Document embeddings. pd.DataFrame: A DataFrame with cleaned and lowercased documents.

Return type:

np.ndarray

create_word_embeddings(word)[source]#

Create word embeddings for a list of words.

Parameters:

word (List[str]) – List of words to create embeddings for.

Returns:

Word embeddings.

Return type:

np.ndarray

class stream.preprocessor.GensimBackend(embedding_model)[source]#

Gensim Embedding Model

This class provides functionality to create document embeddings using Gensim Word2Vec embeddings.

Parameters:

embedding_model (Word2VecKeyedVectors) – A Gensim Word2Vec model for word embeddings.

embedding_model#

The Gensim Word2Vec model used for embeddings.

Type:

Word2VecKeyedVectors

encode(documents

List[str], verbose: bool = False) -> np.ndarray: Embed a list of documents/words into a matrix of embeddings.

encode(documents, verbose=False)[source]#

Embed a list of documents/words into an n-dimensional matrix of embeddings.

Parameters:
  • documents (List[str]) – A list of documents or words to be embedded.

  • verbose (bool, optional) – Controls the verbosity of the process.

Returns:

Document/words embeddings with shape (n, m) with n documents/words that each have an embeddings size of m.

Return type:

np.ndarray

class stream.preprocessor.TextPreprocessor(**kwargs)[source]#
add_custom_stopwords(stopwords)[source]#

Add custom stopwords to the preprocessor.

Parameters:

stopwords (set) – Set of custom stopwords to be added.

remove_custom_stopwords(stopwords)[source]#

Remove custom stopwords from the preprocessor.

Parameters:

stopwords (set) – Set of custom stopwords to be removed.

class stream.preprocessor.TopicExtractor(dataset, topic_assignments, n_topics, embedding_model)[source]#
stream.preprocessor.clean_topics(topics, embedding_model, similarity=0.75)[source]#

Cleans the topics based on their cosine similarity between all words in the topic. Although we are only extracting nouns, and lemmatize them, it is possible that e.g. “tiger” and “tigers” are the top words in a topic. Therefore it could also happen, that all possible Conjugations of a word are the top k words from a topic. This would not be very meaningful/expressive. Hence we clean the topics.

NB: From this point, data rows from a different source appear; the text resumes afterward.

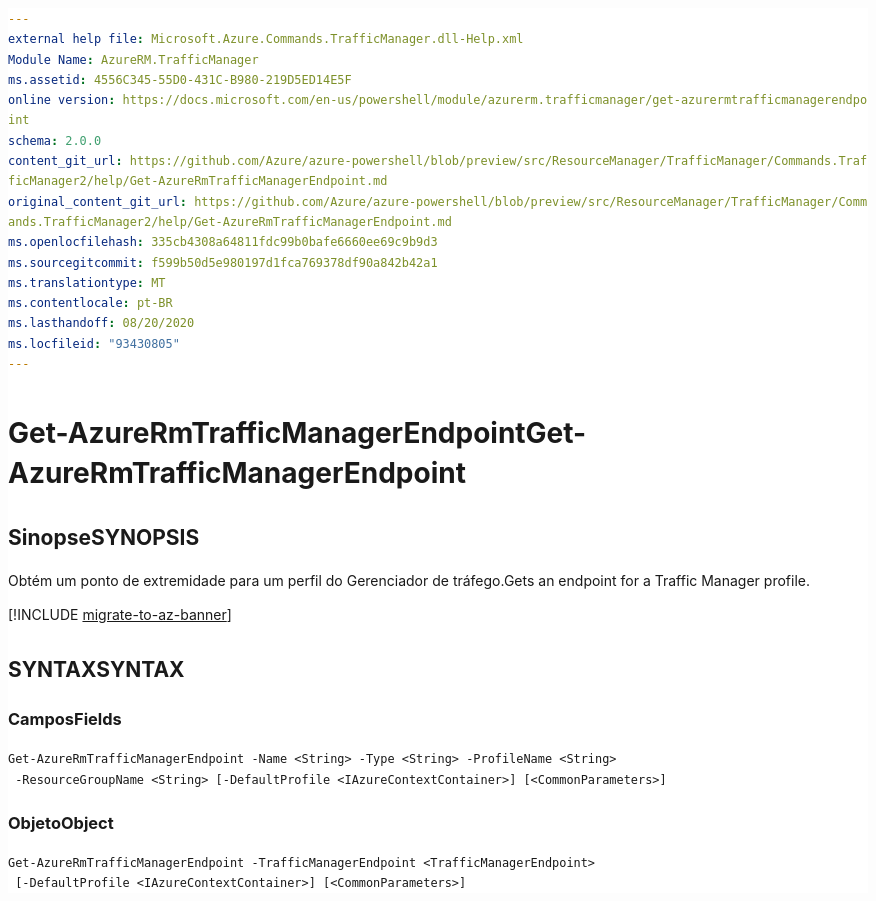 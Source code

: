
 ```yaml
---
external help file: Microsoft.Azure.Commands.TrafficManager.dll-Help.xml
Module Name: AzureRM.TrafficManager
ms.assetid: 4556C345-55D0-431C-B980-219D5ED14E5F
online version: https://docs.microsoft.com/en-us/powershell/module/azurerm.trafficmanager/get-azurermtrafficmanagerendpoint
schema: 2.0.0
content_git_url: https://github.com/Azure/azure-powershell/blob/preview/src/ResourceManager/TrafficManager/Commands.TrafficManager2/help/Get-AzureRmTrafficManagerEndpoint.md
original_content_git_url: https://github.com/Azure/azure-powershell/blob/preview/src/ResourceManager/TrafficManager/Commands.TrafficManager2/help/Get-AzureRmTrafficManagerEndpoint.md
ms.openlocfilehash: 335cb4308a64811fdc99b0bafe6660ee69c9b9d3
ms.sourcegitcommit: f599b50d5e980197d1fca769378df90a842b42a1
ms.translationtype: MT
ms.contentlocale: pt-BR
ms.lasthandoff: 08/20/2020
ms.locfileid: "93430805"
---
```

# <span data-ttu-id="74711-101">Get-AzureRmTrafficManagerEndpoint</span><span class="sxs-lookup"><span data-stu-id="74711-101">Get-AzureRmTrafficManagerEndpoint</span></span>

## <span data-ttu-id="74711-102">Sinopse</span><span class="sxs-lookup"><span data-stu-id="74711-102">SYNOPSIS</span></span>
<span data-ttu-id="74711-103">Obtém um ponto de extremidade para um perfil do Gerenciador de tráfego.</span><span class="sxs-lookup"><span data-stu-id="74711-103">Gets an endpoint for a Traffic Manager profile.</span></span>

[!INCLUDE [migrate-to-az-banner](../../includes/migrate-to-az-banner.md)]

## <span data-ttu-id="74711-104">SYNTAX</span><span class="sxs-lookup"><span data-stu-id="74711-104">SYNTAX</span></span>

### <span data-ttu-id="74711-105">Campos</span><span class="sxs-lookup"><span data-stu-id="74711-105">Fields</span></span>
```
Get-AzureRmTrafficManagerEndpoint -Name <String> -Type <String> -ProfileName <String>
 -ResourceGroupName <String> [-DefaultProfile <IAzureContextContainer>] [<CommonParameters>]
```

### <span data-ttu-id="74711-106">Objeto</span><span class="sxs-lookup"><span data-stu-id="74711-106">Object</span></span>
```
Get-AzureRmTrafficManagerEndpoint -TrafficManagerEndpoint <TrafficManagerEndpoint>
 [-DefaultProfile <IAzureContextContainer>] [<CommonParameters>]
```

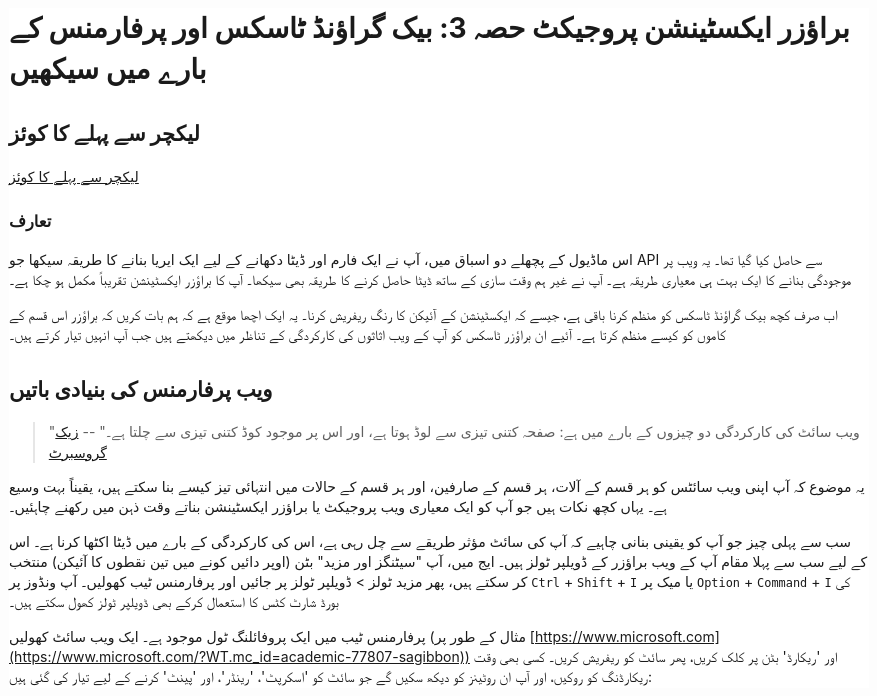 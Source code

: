 
# براؤزر ایکسٹینشن پروجیکٹ حصہ 3: بیک گراؤنڈ ٹاسکس اور پرفارمنس کے بارے میں سیکھیں

## لیکچر سے پہلے کا کوئز

[لیکچر سے پہلے کا کوئز](https://ashy-river-0debb7803.1.azurestaticapps.net/quiz/27)

### تعارف

اس ماڈیول کے پچھلے دو اسباق میں، آپ نے ایک فارم اور ڈیٹا دکھانے کے لیے ایک ایریا بنانے کا طریقہ سیکھا جو API سے حاصل کیا گیا تھا۔ یہ ویب پر موجودگی بنانے کا ایک بہت ہی معیاری طریقہ ہے۔ آپ نے غیر ہم وقت سازی کے ساتھ ڈیٹا حاصل کرنے کا طریقہ بھی سیکھا۔ آپ کا براؤزر ایکسٹینشن تقریباً مکمل ہو چکا ہے۔

اب صرف کچھ بیک گراؤنڈ ٹاسکس کو منظم کرنا باقی ہے، جیسے کہ ایکسٹینشن کے آئیکن کا رنگ ریفریش کرنا۔ یہ ایک اچھا موقع ہے کہ ہم بات کریں کہ براؤزر اس قسم کے کاموں کو کیسے منظم کرتا ہے۔ آئیے ان براؤزر ٹاسکس کو آپ کے ویب اثاثوں کی کارکردگی کے تناظر میں دیکھتے ہیں جب آپ انہیں تیار کرتے ہیں۔

## ویب پرفارمنس کی بنیادی باتیں

> "ویب سائٹ کی کارکردگی دو چیزوں کے بارے میں ہے: صفحہ کتنی تیزی سے لوڈ ہوتا ہے، اور اس پر موجود کوڈ کتنی تیزی سے چلتا ہے۔" -- [زیک گروسبرٹ](https://www.smashingmagazine.com/2012/06/javascript-profiling-chrome-developer-tools/)

یہ موضوع کہ آپ اپنی ویب سائٹس کو ہر قسم کے آلات، ہر قسم کے صارفین، اور ہر قسم کے حالات میں انتہائی تیز کیسے بنا سکتے ہیں، یقیناً بہت وسیع ہے۔ یہاں کچھ نکات ہیں جو آپ کو ایک معیاری ویب پروجیکٹ یا براؤزر ایکسٹینشن بناتے وقت ذہن میں رکھنے چاہئیں۔

سب سے پہلی چیز جو آپ کو یقینی بنانی چاہیے کہ آپ کی سائٹ مؤثر طریقے سے چل رہی ہے، اس کی کارکردگی کے بارے میں ڈیٹا اکٹھا کرنا ہے۔ اس کے لیے سب سے پہلا مقام آپ کے ویب براؤزر کے ڈویلپر ٹولز ہیں۔ ایج میں، آپ "سیٹنگز اور مزید" بٹن (اوپر دائیں کونے میں تین نقطوں کا آئیکن) منتخب کر سکتے ہیں، پھر مزید ٹولز > ڈویلپر ٹولز پر جائیں اور پرفارمنس ٹیب کھولیں۔ آپ ونڈوز پر `Ctrl` + `Shift` + `I` یا میک پر `Option` + `Command` + `I` کی بورڈ شارٹ کٹس کا استعمال کرکے بھی ڈویلپر ٹولز کھول سکتے ہیں۔

پرفارمنس ٹیب میں ایک پروفائلنگ ٹول موجود ہے۔ ایک ویب سائٹ کھولیں (مثال کے طور پر [https://www.microsoft.com](https://www.microsoft.com/?WT.mc_id=academic-77807-sagibbon)) اور 'ریکارڈ' بٹن پر کلک کریں، پھر سائٹ کو ریفریش کریں۔ کسی بھی وقت ریکارڈنگ کو روکیں، اور آپ ان روٹینز کو دیکھ سکیں گے جو سائٹ کو 'اسکرپٹ'، 'رینڈر'، اور 'پینٹ' کرنے کے لیے تیار کی گئی ہیں:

For each topic, iterates through every word an computes al cosine similarities between all words. It is cleaned top-down, which means, the first word will never be cleaned. If for instance the cosine similarity between word1 and word2 is larger than the specified threshold, word2 will be removed from the topic. If then the cosine similarity between word2 and word5 is also bigger than the specified threshold, word5 will remain in the corpus, as word2 is already removed.

We compute all combinations between all words, hence a topic of k words, has (k-1)*((k-1)+1)/2 combinations.

The resulting topics can hence vary in their lengths.

Parameters:
  • topics (_type_) – the models topics

  • embedding_model (_type_) – BAse_Embedder class, see backend._base.py

  • similarity (float, optional) – cosine similarity threshold. Defaults to 0.75.

Returns:

cleaned topics

Return type:

dict

stream.preprocessor.c_tf_idf(documents, m, ngram_range=(1, 1))[source]#

class based tf_idf retrieval from cluster of documents

Parameters:
  • documents (_type_) – _description_

  • m (_type_) – _description_

  • ngram_range (tuple, optional) – _description_. Defaults to (1, 1).

Returns:

_description_

Return type:

_type_

stream.preprocessor.extract_tfidf_topics(tf_idf, count, docs_per_topic, n=10)[source]#

class based tf_idf retrieval from cluster of documents

Parameters:
  • tf_idf (_type_) – _description_

  • count (_type_) – _description_

  • docs_per_topic (_type_) – _description_

  • n (int, optional) – _description_. Defaults to 20.

Returns:

_description_

Return type:

_type_

stream.preprocessor.extract_topic_sizes(df)[source]#

Extracts and computes the size of each topic from a given DataFrame.

This function groups the DataFrame by the ‘Topic’ column, which represents topic IDs, and then counts the number of documents associated with each topic. It returns a DataFrame with two columns: ‘Topic’ and ‘Size’, where ‘Size’ is the count of documents in each topic. The returned DataFrame is sorted in descending order of ‘Size’.

Parameters:

df (pandas.DataFrame) – A DataFrame containing at least two columns, ‘Topic’ and ‘docs’, where ‘Topic’ is an ID column for topics and ‘docs’ contains documents or data points associated with each topic.

Returns:

A DataFrame with ‘Topic’ and ‘Size’ columns, where ‘Size’

indicates the number of documents in each topic, sorted in descending order of size.

Return type:

pandas.DataFrame